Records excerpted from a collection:

____________

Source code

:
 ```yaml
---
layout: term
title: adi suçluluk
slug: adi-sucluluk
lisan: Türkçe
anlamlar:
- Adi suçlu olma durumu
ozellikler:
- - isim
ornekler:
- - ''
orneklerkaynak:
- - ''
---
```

____________

WORK TO COMPLETE — An exact copy of the data is needed.

TASK OUTPUT —
Source code

:
 ```yaml
---
layout: term
title: adi suçluluk
slug: adi-sucluluk
lisan: Türkçe
anlamlar:
- Adi suçlu olma durumu
ozellikler:
- - isim
ornekler:
- - ''
orneklerkaynak:
- - ''
---
```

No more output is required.